*Activity*.
Pictures aside, please retype the whole listing word for word.

*Entries supplied*.
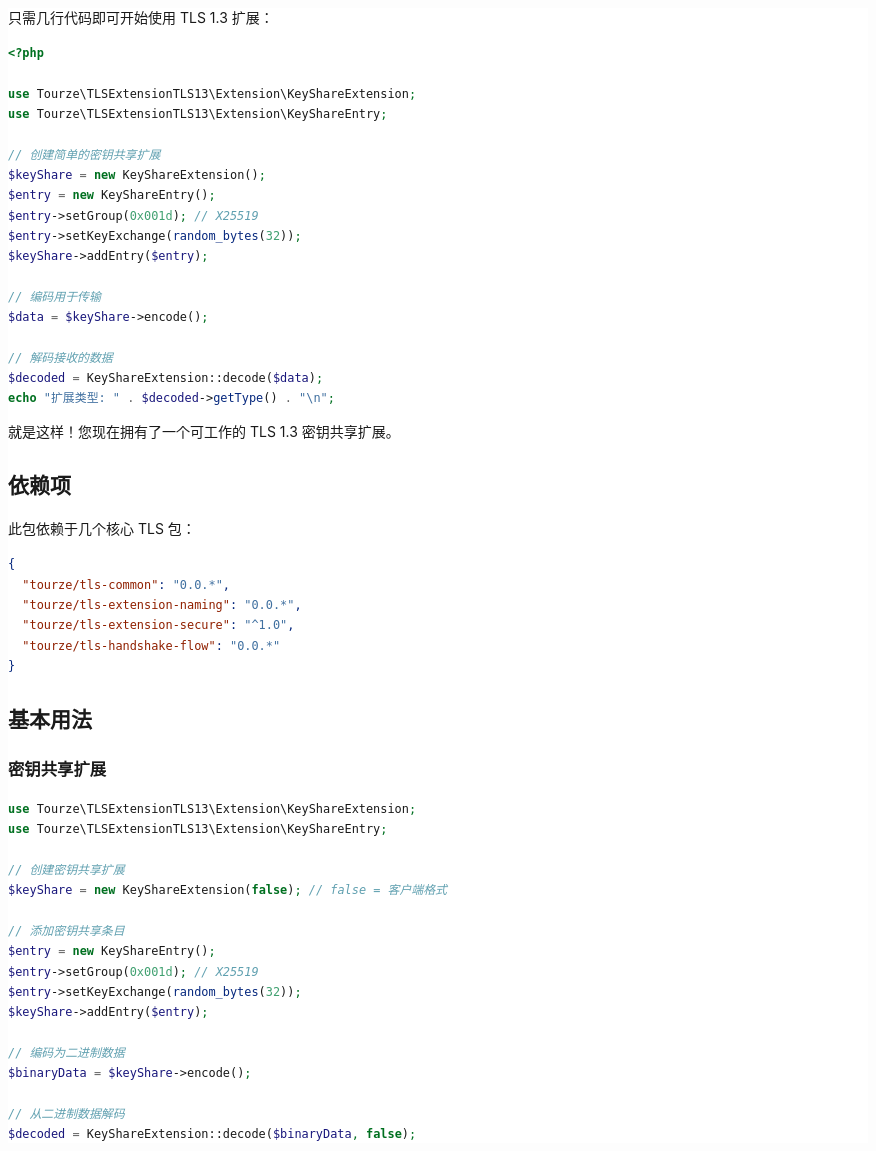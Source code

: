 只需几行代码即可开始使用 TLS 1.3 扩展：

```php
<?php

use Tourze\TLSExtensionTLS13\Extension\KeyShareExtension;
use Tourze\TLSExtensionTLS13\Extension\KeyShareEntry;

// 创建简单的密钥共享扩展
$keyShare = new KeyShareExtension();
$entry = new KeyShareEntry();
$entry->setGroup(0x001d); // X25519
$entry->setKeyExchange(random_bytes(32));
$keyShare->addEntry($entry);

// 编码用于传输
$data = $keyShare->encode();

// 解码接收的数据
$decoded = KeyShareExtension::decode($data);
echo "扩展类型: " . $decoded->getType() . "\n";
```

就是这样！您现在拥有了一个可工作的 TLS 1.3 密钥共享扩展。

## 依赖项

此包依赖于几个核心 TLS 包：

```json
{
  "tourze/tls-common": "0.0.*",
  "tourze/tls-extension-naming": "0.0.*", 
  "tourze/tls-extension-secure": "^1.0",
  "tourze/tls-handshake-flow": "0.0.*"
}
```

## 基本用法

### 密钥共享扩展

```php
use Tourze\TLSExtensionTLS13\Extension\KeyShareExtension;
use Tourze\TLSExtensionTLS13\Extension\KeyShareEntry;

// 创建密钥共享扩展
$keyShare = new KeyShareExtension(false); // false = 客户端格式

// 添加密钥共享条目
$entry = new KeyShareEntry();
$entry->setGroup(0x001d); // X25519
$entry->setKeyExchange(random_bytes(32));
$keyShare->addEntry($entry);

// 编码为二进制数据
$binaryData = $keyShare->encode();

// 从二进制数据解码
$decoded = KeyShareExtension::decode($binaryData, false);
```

*Completed exercise*.
Source code

: 只需几行代码即可开始使用 TLS 1.3 扩展：

```php
<?php

use Tourze\TLSExtensionTLS13\Extension\KeyShareExtension;
use Tourze\TLSExtensionTLS13\Extension\KeyShareEntry;

// 创建简单的密钥共享扩展
$keyShare = new KeyShareExtension();
$entry = new KeyShareEntry();
$entry->setGroup(0x001d); // X25519
$entry->setKeyExchange(random_bytes(32));
$keyShare->addEntry($entry);

// 编码用于传输
$data = $keyShare->encode();

// 解码接收的数据
$decoded = KeyShareExtension::decode($data);
echo "扩展类型: " . $decoded->getType() . "\n";
```

就是这样！您现在拥有了一个可工作的 TLS 1.3 密钥共享扩展。

## 依赖项

此包依赖于几个核心 TLS 包：

```json
{
  "tourze/tls-common": "0.0.*",
  "tourze/tls-extension-naming": "0.0.*", 
  "tourze/tls-extension-secure": "^1.0",
  "tourze/tls-handshake-flow": "0.0.*"
}
```

## 基本用法

### 密钥共享扩展

```php
use Tourze\TLSExtensionTLS13\Extension\KeyShareExtension;
use Tourze\TLSExtensionTLS13\Extension\KeyShareEntry;

// 创建密钥共享扩展
$keyShare = new KeyShareExtension(false); // false = 客户端格式

// 添加密钥共享条目
$entry = new KeyShareEntry();
$entry->setGroup(0x001d); // X25519
$entry->setKeyExchange(random_bytes(32));
$keyShare->addEntry($entry);

// 编码为二进制数据
$binaryData = $keyShare->encode();

// 从二进制数据解码
$decoded = KeyShareExtension::decode($binaryData, false);
```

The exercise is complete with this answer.